Zack’s Newsletter: Halloween-Adjacent Edition
I know more than anyone should know about I KNOW WHAT YOU DID LAST SUMMER
Hey everyone!
Amazon just launched a new series based on the movie that was based on the book I KNOW WHAT YOU DID LAST SUMMER, so I’m using that as an excuse to share an intro I wrote to a screening of the film at NC State University in 2017. It has facts!
I am also using to try out the footnote thing for Substack, because my references age quickly.
FROM 2017:
I Know What You Did Last Summer Intro
Horror movies – particularly the subgenre known as “Slasher Flicks,” where all you need is a sharp object and some good-looking people to be dismembered by it – often engage their audience with the simple technique of “Don’t!’
Edgar Wright of SHAUN OF THE DEAD and BABY DRIVER even mocked this with a fake trailer in the anthology GRINDHOUSE entitled, simply, “Don’t!” “If you’re thinking of going into this house – Don’t!”
A lot of 1these tropes seem very silly and campy – don’t have sex! Don’t sneak off without telling your parents! Don’t smoke! Don’t party! Don’t! Don’t! Don’t!
Part of coming of age is learning the consequences of your actions and the responsibilities that come with making decisions. And sweet lord, did movies, television, and books play a role in making sure that these consequences were taken to their greatest extremes.
Tonight’s cinema is a classic example of “Don’t!” Namely, don’t drink and drive, don’t leave the scene of an accident, don’t try to hide a corpse…well, you’ll see for yourself.
It’s a favorite of DVDs, basic cable, and slumber parties called I Know What You Did Last Summer, which celebrates the 20th anniversary of its release on October 17. Because it came out in the fall. Despite having “Summer” in the title.
And while it was a relatively small little slasher flick, like the party that starts off the film, it had far-ranging consequences that few might have foreseen. Not the least of which was bringing rain slickers in vogue as Halloween costumes.
(Good idea if it’s raining. Not so much literally every other type of Halloween weather)
This is a classic example of slasher flicks and “Don’t!” stories. And while it’s about the far-ranging consequences of impulsive bad decisions, the consequences of this tiny little horror movie based on a tiny little novel had all kinds of consequences of its own, that no one could have anticipated.

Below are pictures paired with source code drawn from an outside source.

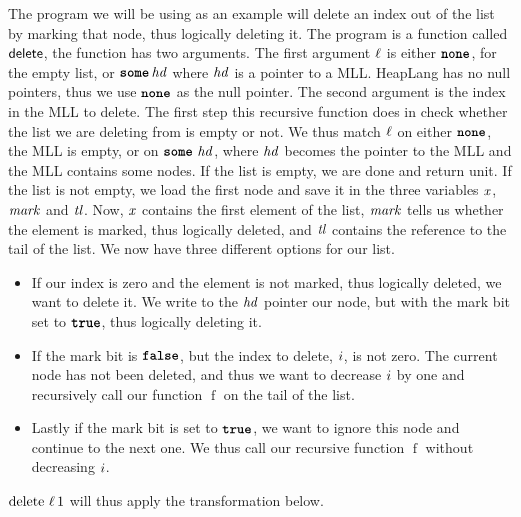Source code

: \documentclass[thesis.tex]{subfiles}
\begin{document}
The program we will be using as an example will delete an index out of the list by marking that node, thus logically deleting it.
\MLLDeleteProg
The program is a function called $\textsf{\upshape delete}$, the function has two arguments. The first argument $\ell$ is either $\operatorname{\texttt{\bfseries none}}$, for the empty list, or $\operatorname{\texttt{\bfseries some}} \mathit{hd}$ where $\mathit{hd}$ is a pointer to a MLL. HeapLang has no null pointers, thus we use $\operatorname{\texttt{\bfseries none}}$ as the null pointer. The second argument is the index in the MLL to delete. The first step this recursive function does in check whether the list we are deleting from is empty or not. We thus match $\ell$ on either $\operatorname{\texttt{\bfseries none}}$, the MLL is empty, or on $\operatorname{\texttt{\bfseries some}}\,\mathit{hd}$, where $\mathit{hd}$ becomes the pointer to the MLL and the MLL contains some nodes. If the list is empty, we are done and return unit. If the list is not empty, we load the first node and save it in the three variables $\mathit{x}$, $\mathit{mark}$ and $\mathit{tl}$. Now, $\mathit{x}$ contains the first element of the list, $\mathit{mark}$ tells us whether the element is marked, thus logically deleted, and $\mathit{tl}$ contains the reference to the tail of the list. We now have three different options for our list.
\begin{itemize}
  \item If our index is zero and the element is not marked, thus logically deleted, we want to delete it. We write to the $\mathit{hd}$ pointer our node, but with the mark bit set to $\texttt{\bfseries true}$, thus logically deleting it.
  \item If the mark bit is $\texttt{\bfseries false}$, but the index to delete, $i$, is not zero. The current node has not been deleted, and thus we want to decrease $i$ by one and recursively call our function $\operatorname{f}$ on the tail of the list.
  \item Lastly if the mark bit is set to $\texttt{\bfseries true}$, we want to ignore this node and continue to the next one. We thus call our recursive function $\operatorname{f}$ without decreasing $i$.
\end{itemize}
$\operatorname{delete}\, \ell\, 1$ will thus apply the transformation below.
\end{document}

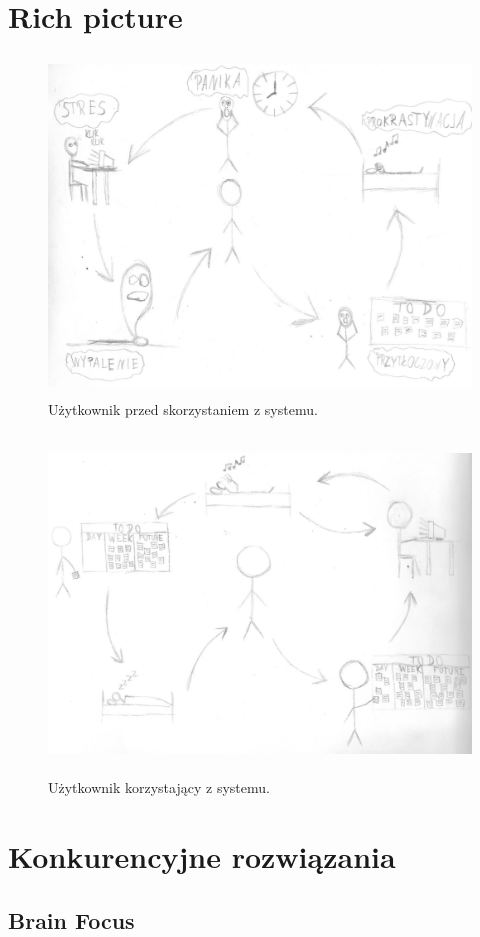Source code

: \documentclass[a4paper,11pt]{report}
\begin{document}
\section {Rich picture}
\begin{figure}[h]
	\centering
	\includegraphics[width=\textwidth, height=9cm]{richpicture1}
	\caption{Użytkownik przed skorzystaniem z systemu.}
	\label{fig:rich1}
\end{figure}
\begin{figure}[h]
	\centering
	\includegraphics[width=\textwidth, height=9cm]{richpicture2}
	\caption{Użytkownik korzystający z systemu.}
	\label{fig:rich2}
\end{figure}
\section {Konkurencyjne rozwiązania}
\subsection{Brain Focus}
\end{document}
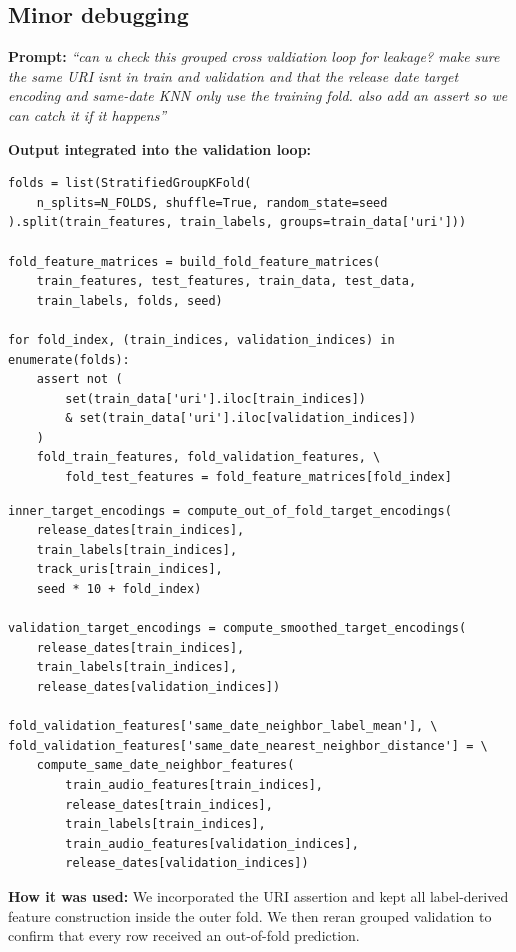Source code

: \documentclass{article}
\begin{document}
\subsection{Minor debugging}
\noindent\textbf{Prompt:}
\emph{``can u check this grouped cross valdiation loop for leakage? make sure
the same URI isnt in train and validation and that the release date target
encoding and same-date KNN only use the training fold. also add an assert so
we can catch it if it happens''}

\noindent\textbf{Output integrated into the validation loop:}
\begin{lstlisting}[basicstyle=\ttfamily\scriptsize,breaklines=true]
folds = list(StratifiedGroupKFold(
    n_splits=N_FOLDS, shuffle=True, random_state=seed
).split(train_features, train_labels, groups=train_data['uri']))

fold_feature_matrices = build_fold_feature_matrices(
    train_features, test_features, train_data, test_data,
    train_labels, folds, seed)

for fold_index, (train_indices, validation_indices) in enumerate(folds):
    assert not (
        set(train_data['uri'].iloc[train_indices])
        & set(train_data['uri'].iloc[validation_indices])
    )
    fold_train_features, fold_validation_features, \
        fold_test_features = fold_feature_matrices[fold_index]
\end{lstlisting}

\begin{lstlisting}[basicstyle=\ttfamily\scriptsize,breaklines=true]
inner_target_encodings = compute_out_of_fold_target_encodings(
    release_dates[train_indices],
    train_labels[train_indices],
    track_uris[train_indices],
    seed * 10 + fold_index)

validation_target_encodings = compute_smoothed_target_encodings(
    release_dates[train_indices],
    train_labels[train_indices],
    release_dates[validation_indices])

fold_validation_features['same_date_neighbor_label_mean'], \
fold_validation_features['same_date_nearest_neighbor_distance'] = \
    compute_same_date_neighbor_features(
        train_audio_features[train_indices],
        release_dates[train_indices],
        train_labels[train_indices],
        train_audio_features[validation_indices],
        release_dates[validation_indices])
\end{lstlisting}

\noindent\textbf{How it was used:}
We incorporated the URI assertion and kept all label-derived feature
construction inside the outer fold. We then reran grouped validation to
confirm that every row received an out-of-fold prediction.
\end{document}
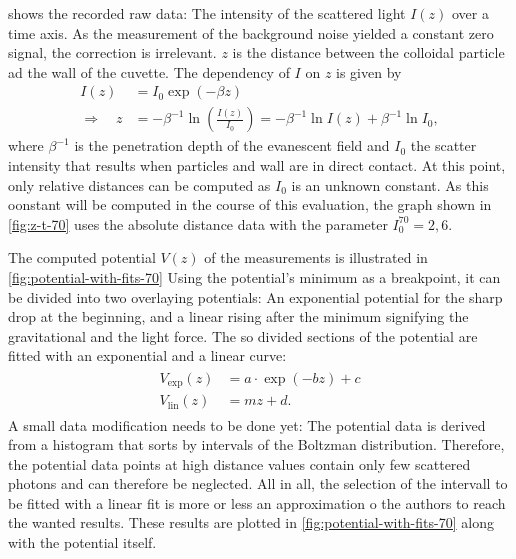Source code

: \documentclass[../bericht.tex]{subfiles}
\begin{document}
       shows the recorded raw data: The intensity of the scattered light $I(z)$ over a time axis. As the measurement of the background noise yielded a constant zero signal, the correction is irrelevant.  $z$ is the distance between the colloidal particle ad the wall of the cuvette. The dependency of $I$ on $z$ is given by
      \begin{align}
        I(z)&=I_0 \exp\left( -\beta z \right)  \\
        \Rightarrow \quad z&=-\beta^{-1} \ln \left(\frac{I(z)}{I_0}\right)=-\beta^{-1}\ln I(z) + \beta^{-1}\ln I_0,
      \end{align}
      where $\beta^{-1}$ is the penetration depth of the evanescent field and $I_0$ the scatter intensity that results when particles and wall are in direct contact. At this point, only relative distances can be computed as $I_0$ is an unknown constant. As this oonstant will be computed in the course of this evaluation, the graph shown in \cref{fig:z-t-70} uses the absolute distance data with the parameter $I_0^{70}=2,6$.
      \medskip

      The computed potential $V(z)$ of the measurements is illustrated in \cref{fig:potential-with-fits-70} Using the potential's minimum as a breakpoint, it can be divided into two overlaying potentials: An exponential potential for the sharp drop at the beginning, and a linear rising after the minimum signifying the gravitational and the light force. The so divided sections of the potential are fitted with an exponential and a linear curve:
      \begin{align}
        \begin{split}
          V_\mathrm{exp}(z) &= a\cdot \exp\left( -b z \right) + c \\
          V_\mathrm{lin}(z) &= mz+ d.
        \end{split}
        \label{eq:pot-fits}
      \end{align}
      A small data modification needs to be done yet: The potential data is derived from a histogram that sorts by intervals of the Boltzman distribution. Therefore, the potential data points at high distance values contain only few scattered photons and can therefore be neglected. All in all, the selection of the intervall to be fitted with a linear fit is more or less an approximation o the authors to reach the wanted results. These results are plotted in \cref{fig:potential-with-fits-70} along with the potential itself.
\end{document}
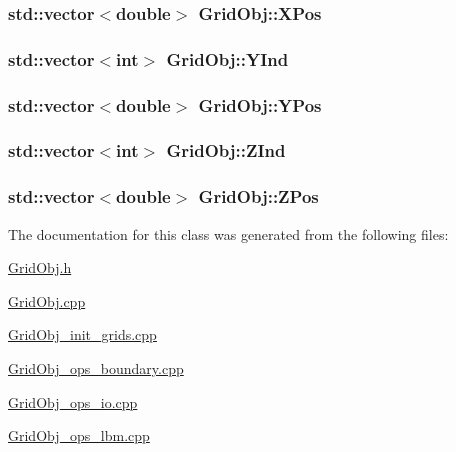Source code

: \subsubsection[{\texorpdfstring{X\+Pos}{XPos}}]{\setlength{\rightskip}{0pt plus 5cm}std\+::vector$<$double$>$ Grid\+Obj\+::\+X\+Pos}\hypertarget{class_grid_obj_af31df133bf9419da6222a0dbb4e54bab}{}\label{class_grid_obj_af31df133bf9419da6222a0dbb4e54bab}
\subsubsection[{\texorpdfstring{Y\+Ind}{YInd}}]{\setlength{\rightskip}{0pt plus 5cm}std\+::vector$<$int$>$ Grid\+Obj\+::\+Y\+Ind}\hypertarget{class_grid_obj_acf1d07b290887f0d380d046a1d698f0e}{}\label{class_grid_obj_acf1d07b290887f0d380d046a1d698f0e}
\subsubsection[{\texorpdfstring{Y\+Pos}{YPos}}]{\setlength{\rightskip}{0pt plus 5cm}std\+::vector$<$double$>$ Grid\+Obj\+::\+Y\+Pos}\hypertarget{class_grid_obj_a2bd4e9b575377b8e76e5ebe7a3a31194}{}\label{class_grid_obj_a2bd4e9b575377b8e76e5ebe7a3a31194}
\subsubsection[{\texorpdfstring{Z\+Ind}{ZInd}}]{\setlength{\rightskip}{0pt plus 5cm}std\+::vector$<$int$>$ Grid\+Obj\+::\+Z\+Ind}\hypertarget{class_grid_obj_aef85a27cb2bca6b268469ee96470bb35}{}\label{class_grid_obj_aef85a27cb2bca6b268469ee96470bb35}
\subsubsection[{\texorpdfstring{Z\+Pos}{ZPos}}]{\setlength{\rightskip}{0pt plus 5cm}std\+::vector$<$double$>$ Grid\+Obj\+::\+Z\+Pos}\hypertarget{class_grid_obj_af859d35bf0a03cee8965ce3e22e651c6}{}\label{class_grid_obj_af859d35bf0a03cee8965ce3e22e651c6}


The documentation for this class was generated from the following files\+:\begin{DoxyCompactItemize}
\item 
\hyperlink{_grid_obj_8h}{Grid\+Obj.\+h}\item 
\hyperlink{_grid_obj_8cpp}{Grid\+Obj.\+cpp}\item 
\hyperlink{_grid_obj__init__grids_8cpp}{Grid\+Obj\+\_\+init\+\_\+grids.\+cpp}\item 
\hyperlink{_grid_obj__ops__boundary_8cpp}{Grid\+Obj\+\_\+ops\+\_\+boundary.\+cpp}\item 
\hyperlink{_grid_obj__ops__io_8cpp}{Grid\+Obj\+\_\+ops\+\_\+io.\+cpp}\item 
\hyperlink{_grid_obj__ops__lbm_8cpp}{Grid\+Obj\+\_\+ops\+\_\+lbm.\+cpp}\end{DoxyCompactItemize}
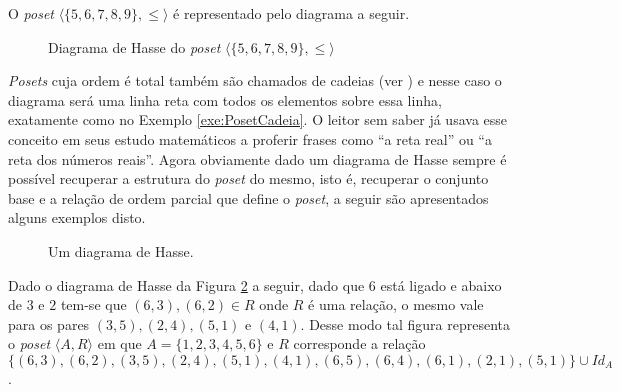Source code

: \begin{exemplo}\label{exe:PosetCadeia}
	O \textit{poset} $\langle \{5, 6, 7, 8, 9\}, \leq \rangle$ é representado pelo diagrama a seguir.
\end{exemplo}
	
\begin{figure}[h]
  \centering
  \caption{Diagrama de Hasse do \textit{poset} $\langle \{5, 6, 7, 8, 9\}, \leq \rangle$}
  \label{fig:DiagramaHasse4}
\end{figure}

\textit{Posets} cuja ordem é total também são chamados de cadeias (ver \cite{abe1991-TC, morgado1962poset}) e nesse caso o diagrama será uma linha reta com todos os elementos sobre essa linha, exatamente como no Exemplo \ref{exe:PosetCadeia}. O leitor sem saber já usava esse conceito em seus estudo matemáticos a proferir frases como ``a reta real'' ou ``a reta dos números reais''. Agora obviamente dado um diagrama de Hasse sempre é possível recuperar a estrutura do \textit{poset} do mesmo, isto é, recuperar o conjunto base e a relação de ordem parcial que define o \textit{poset}, a seguir são apresentados alguns exemplos disto.

\begin{figure}[h]
  \centering
  \caption{Um diagrama de Hasse.}
  \label{fig:DiagramaHasse5}
\end{figure}

\begin{exemplo}
  Dado o diagrama de Hasse da Figura \ref{fig:DiagramaHasse5} a seguir,  dado que $6$ está ligado e abaixo de $3$ e $2$ tem-se que $(6,3), (6, 2) \in R$ onde $R$ é uma relação, o mesmo vale para os pares $(3, 5), (2, 4), (5, 1)$  e $(4, 1)$. Desse modo tal figura representa o \textit{poset} $\langle A, R \rangle$ em que $A = \{1, 2, 3, 4, 5, 6\}$ e $R$ corresponde a relação $\{(6,3), (6, 2), (3, 5), (2, 4), (5, 1), (4, 1), (6, 5), (6, 4), (6, 1), (2, 1), (5, 1)\} \cup Id_A$.
\end{exemplo}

The film had its roots in a young adult novel from before they were called “young adult novels” and were shelved with children’s books like Paddington and Mrs. Piggle-Wiggle and left you traumatized if you flipped through them when you were way too young, hypothetically.
It was one of a number of thrillers by Lois Duncan, who was very good with the whole “Don’t!” type of horror. Her protagonists were often teen girls, usually good people, who got involved in escalating horror because their friends convinced them to prank a hardass English teacher…and he died from a heart attack….or because they had to go into Witness Protection…but snuck back to see their boyfriend…or because their evil cousin tried to steal their life, which wasn’t really their fault2.
The original version of this did not have a killer Gorton’s Fisherman and involved the characters being stalked in the aftermath of hitting a small child at night. The filmmakers noted they changed the story because with killing a kid, “There’s nothing redemptive about that.” KIND OF THE POINT. I drive very slowly through residential neighborhoods because of books like that.
Duncan, who passed away last fall, had a tragic and cruel twist to her own life worthy of her novels – her daughter was killed in a drive-by shooting, something she spent the rest of her life trying to understand. Her last book was nonfiction, entitled simply, “Who Killed My Daughter?” A believer in the paranormal, she wondered if she’d brought this fate on her daughter with the kinds of tales she’d told – her last book had featured a character inspired by her daughter’s personality, who was pursued by a gunman. Whatever the case, she said it was too much for her to inflict tragedy on some new teen protagonist after what had happened in real life3.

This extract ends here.